Stream Bytes chunks to csv rows in python
Asked Answered
D

2

9

I need to process a large remote CSV line by line without downloading it entirely.

Below is the closest I got. I iterate byte chunks from Azure, and have some code to handle truncated lines. But this cannot work if csv values contain a newline as I am not able to discernate between value newlines and csv newlines.

# this does not work
def azure_iter_lines(logger_scope, client, file_path):
    # get a StorageStreamDownloader
    # https://learn.microsoft.com/en-us/python/api/azure-storage-file-datalake/azure.storage.filedatalake.storagestreamdownloader?view=azure-python
    file_client = client.get_file_client(file_path)
    file_handle = file_client.download_file()

    truncated_line = ''
    for chunk in file_handle.chunks():
        # have the previous truncated line appended to the next block
        chunk_txt = truncated_line + chunk.decode("utf-8")
        lines = chunk_txt.split('\n') # THIS CANNOT WORK AS VALUES CONTAIN NEWLINES
        for line in lines[0:len(lines)-2]:
            yield line
        truncated_line = lines[len(lines)-1]

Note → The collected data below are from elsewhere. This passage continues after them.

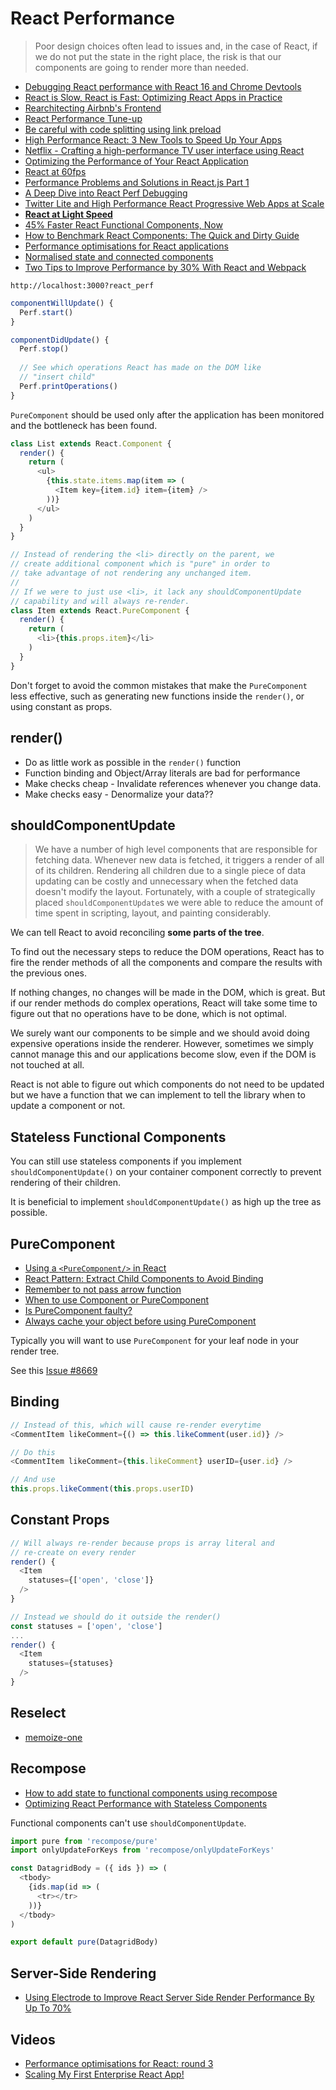 # React Performance

> Poor design choices often lead to issues and, in the case of React, if we do not put the state in the right place, the risk is that our components are going to render more than needed.

* [Debugging React performance with React 16 and Chrome Devtools](https://building.calibreapp.com/debugging-react-performance-with-react-16-and-chrome-devtools-c90698a522ad)
* [React is Slow, React is Fast: Optimizing React Apps in Practice](https://medium.com/dailyjs/react-is-slow-react-is-fast-optimizing-react-apps-in-practice-394176a11fba)
* [Rearchitecting Airbnb's Frontend](https://medium.com/airbnb-engineering/rearchitecting-airbnbs-frontend-5e213efc24d2)
* [React Performance Tune-up](http://engineering.invisionapp.com/post/react-performance-tune-up/)
* [Be careful with code splitting using link preload](https://medium.com/reloading/a-link-rel-preload-analysis-from-the-chrome-data-saver-team-5edf54b08715#.ssqki3op6)
* [High Performance React: 3 New Tools to Speed Up Your Apps](https://medium.freecodecamp.org/make-react-fast-again-tools-and-techniques-for-speeding-up-your-react-app-7ad39d3c1b82)
* [Netflix - Crafting a high-performance TV user interface using React](https://medium.com/netflix-techblog/crafting-a-high-performance-tv-user-interface-using-react-3350e5a6ad3b)
* [Optimizing the Performance of Your React Application](https://auth0.com/blog/optimizing-react/)
* [React at 60fps](https://hackernoon.com/react-at-60fps-4e36b8189a4c)
* [Performance Problems and Solutions in React.js Part 1](https://blog.axosoft.com/2017/03/30/performance-solutions-react-js-pt-1/)
* [A Deep Dive into React Perf Debugging](http://benchling.engineering/deep-dive-react-perf-debugging/)
* [Twitter Lite and High Performance React Progressive Web Apps at Scale](https://medium.com/@paularmstrong/twitter-lite-and-high-performance-react-progressive-web-apps-at-scale-d28a00e780a3)
* [**React at Light Speed**](https://blog.vixlet.com/react-at-light-speed-78cd172a6411)
* [45% Faster React Functional Components, Now](https://medium.com/missive-app/45-faster-react-functional-components-now-3509a668e69f)
* [How to Benchmark React Components: The Quick and Dirty Guide](https://engineering.musefind.com/how-to-benchmark-react-components-the-quick-and-dirty-guide-f595baf1014c)
* [Performance optimisations for React applications](https://medium.com/@alexandereardon/performance-optimisations-for-react-applications-b453c597b191)
* [Normalised state and connected components](https://medium.com/@alexandereardon/performance-optimisations-for-react-applications-round-2-2042e5c9af97)
* [Two Tips to Improve Performance by 30% With React and Webpack](http://engineering.teacherspayteachers.com/2017/08/16/two-tips-to-improve-performance-by-30-with-react-and-webpack.html)

```
http://localhost:3000?react_perf
```

```js
componentWillUpdate() {
  Perf.start()
}

componentDidUpdate() {
  Perf.stop()
  
  // See which operations React has made on the DOM like
  // "insert child"
  Perf.printOperations()
}
```

`PureComponent` should be used only after the application has been monitored and the bottleneck has been found.

```js
class List extends React.Component {
  render() {
    return (
      <ul>
        {this.state.items.map(item => (
          <Item key={item.id} item={item} />
        ))}
      </ul>
    )
  }
}

// Instead of rendering the <li> directly on the parent, we
// create additional component which is "pure" in order to
// take advantage of not rendering any unchanged item.
//
// If we were to just use <li>, it lack any shouldComponentUpdate
// capability and will always re-render.
class Item extends React.PureComponent {
  render() {
    return (
      <li>{this.props.item}</li>
    )
  }
}
```

Don't forget to avoid the common mistakes that make the `PureComponent` less effective, such as generating new functions inside the `render()`, or using constant as props.

## render()

* Do as little work as possible in the `render()` function
* Function binding and Object/Array literals are bad for performance
* Make checks cheap - Invalidate references whenever you change data.
* Make checks easy - Denormalize your data??

## shouldComponentUpdate

> We have a number of high level components that are responsible for fetching data. Whenever new data is fetched, it triggers a render of all of its children. Rendering all children due to a single piece of data updating can be costly and unnecessary when the fetched data doesn't modify the layout. Fortunately, with a couple of strategically placed `shouldComponentUpdate`s we were able to reduce the amount of time spent in scripting, layout, and painting considerably.

We can tell React to avoid reconciling **some parts of the tree**.

To find out the necessary steps to reduce the DOM operations, React has to fire the render methods of all the components and compare the results with the previous ones.

If nothing changes, no changes will be made in the DOM, which is great. But if our render methods do complex operations, React will take some time to figure out that no operations have to be done, which is not optimal.

We surely want our components to be simple and we should avoid doing expensive operations inside the renderer. However, sometimes we simply cannot manage this and our applications become slow, even if the DOM is not touched at all.

React is not able to figure out which components do not need to be updated but we have a function that we can implement to tell the library when to update a component or not.

## Stateless Functional Components

You can still use stateless components if you implement `shouldComponentUpdate()` on your container component correctly to prevent rendering of their children.

It is beneficial to implement `shouldComponentUpdate()` as high up the tree as possible.

## PureComponent

* [Using a `<PureComponent/>` in React](https://medium.com/front-end-hacking/using-a-purecomponent-in-reacts-262972f9f1e0)
* [React Pattern: Extract Child Components to Avoid Binding](https://medium.freecodecamp.org/react-pattern-extract-child-components-to-avoid-binding-e3ad8310725e)
* [Remember to not pass arrow function](https://medium.com/@housecor/hi-dana-great-question-note-this-affbe4a2f168)
* [When to use Component or PureComponent](https://codeburst.io/when-to-use-component-or-purecomponent-a60cfad01a81)
* [Is PureComponent faulty?](https://medium.com/myheritage-engineering/how-to-greatly-improve-your-react-app-performance-e70f7cbbb5f6)
* [Always cache your object before using PureComponent](https://hackernoon.com/react-purecomponent-considered-harmful-8155b5c1d4bc)

Typically you will want to use `PureComponent` for your leaf node in your render tree.

See this [Issue #8669](https://github.com/facebook/react/issues/8669)

## Binding

```js
// Instead of this, which will cause re-render everytime
<CommentItem likeComment={() => this.likeComment(user.id)} />

// Do this
<CommentItem likeComment={this.likeComment} userID={user.id} />

// And use
this.props.likeComment(this.props.userID)
```

## Constant Props

```js
// Will always re-render because props is array literal and
// re-create on every render
render() {
  <Item
    statuses={['open', 'close']}
  />
}

// Instead we should do it outside the render()
const statuses = ['open', 'close']
...
render() {
  <Item
    statuses={statuses}
  />
}
```

## Reselect

* [memoize-one](https://github.com/alexreardon/memoize-one)

## Recompose

* [How to add state to functional components using recompose](http://blog.jakoblind.no/2017/04/03/how-to-add-state-to-functional-components-using-recompose/)
* [Optimizing React Performance with Stateless Components](https://www.sitepoint.com/optimizing-react-performance-stateless-components/)

Functional components can't use `shouldComponentUpdate`.

```js
import pure from 'recompose/pure'
import onlyUpdateForKeys from 'recompose/onlyUpdateForKeys'

const DatagridBody = ({ ids }) => (
  <tbody>
    {ids.map(id => (
      <tr></tr>
    ))}
  </tbody>
)

export default pure(DatagridBody)
```

## Server-Side Rendering

* [Using Electrode to Improve React Server Side Render Performance By Up To 70%](https://medium.com/walmartlabs/using-electrode-to-improve-react-server-side-render-performance-by-up-to-70-e43f9494eb8b)

## Videos

* [Performance optimisations for React: round 3](https://www.youtube.com/watch?v=JZF06CPqOQ0)
* [Scaling My First Enterprise React App!](https://www.youtube.com/watch?v=sL4D_zRUVw4)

    # process the last chunk (same code)
    chunk_txt = truncated_line
    lines = chunk_txt.split('\n') # THIS CANNOT WORK AS VALUES CONTAIN NEWLINES
    for line in lines[0:len(lines)-2]:
        yield line
    truncated_line = lines[len(lines)-1]

Ideally I would use csv.DictReader() but I was not able to to so as it downloads the file entirely.

# this does not work
def azure_iter_lines(logger_scope, client, file_path):
    file_client = client.get_file_client(file_path)
    file_handle = file_client.download_file()
    buffer = io.BytesIO()
    file_handle.readinto(buffer) # THIS DOWNLOADS THE FILE ENTIRELY
    csvreader = csv.DictReader(buffer, delimiter=";")
    return csvreader

Here is an update using some hints by @H.Leger

Please note that this still does not work

file_client = client.get_file_client(file_path)
file_handle = file_client.download_file()
stream = codecs.iterdecode(file_handle.chunks(), 'utf-8')
csvreader = csv.DictReader(stream, delimiter=";")
for row in csvreader:
    print(row)
# => _csv.Error: new-line character seen in unquoted field - do you need to open the file in universal-newline mode?

EDIT: Final solution based on @paiv answer

EDIT: Updated solution to use io instead of codecs for faster parsing

import io
import csv
import ctypes as ct

# bytes chunk iterator to python stream adapter 
# https://mcmap.net/q/1194864/-stream-bytes-chunks-to-csv-rows-in-python

class ChunksAdapter:
    def __init__(self, chunks):
        self.chunks = chunks
        self.buf = b''
        self.closed = False
    
    def readable(self):
        return True
        
    def writable(self):
        return False
    
    def seekable(self):
        return False
        
    def close(self):
        self.closed = True
        
    def read(self, size):
        if not self.buf:
            self.buf = next(self.chunks, b'')
        res, self.buf = self.buf[:size], self.buf[size:]
        return res



# get the downloader object
file_client = client.get_file_client(file_path)
downloader = file_client.download_file()
# adapt the downloader iterator to a byte stream
file_object = ChunksAdapter(downloader.chunks())
# decode bytes stream to utf-8
text_stream = io.TextIOWrapper(file_object, encoding='utf-8', newline='') 

# update csv field limit to handle large fields
# https://mcmap.net/q/21494/-_csv-error-field-larger-than-field-limit-131072
csv.field_size_limit(int(ct.c_ulong(-1).value // 2)) 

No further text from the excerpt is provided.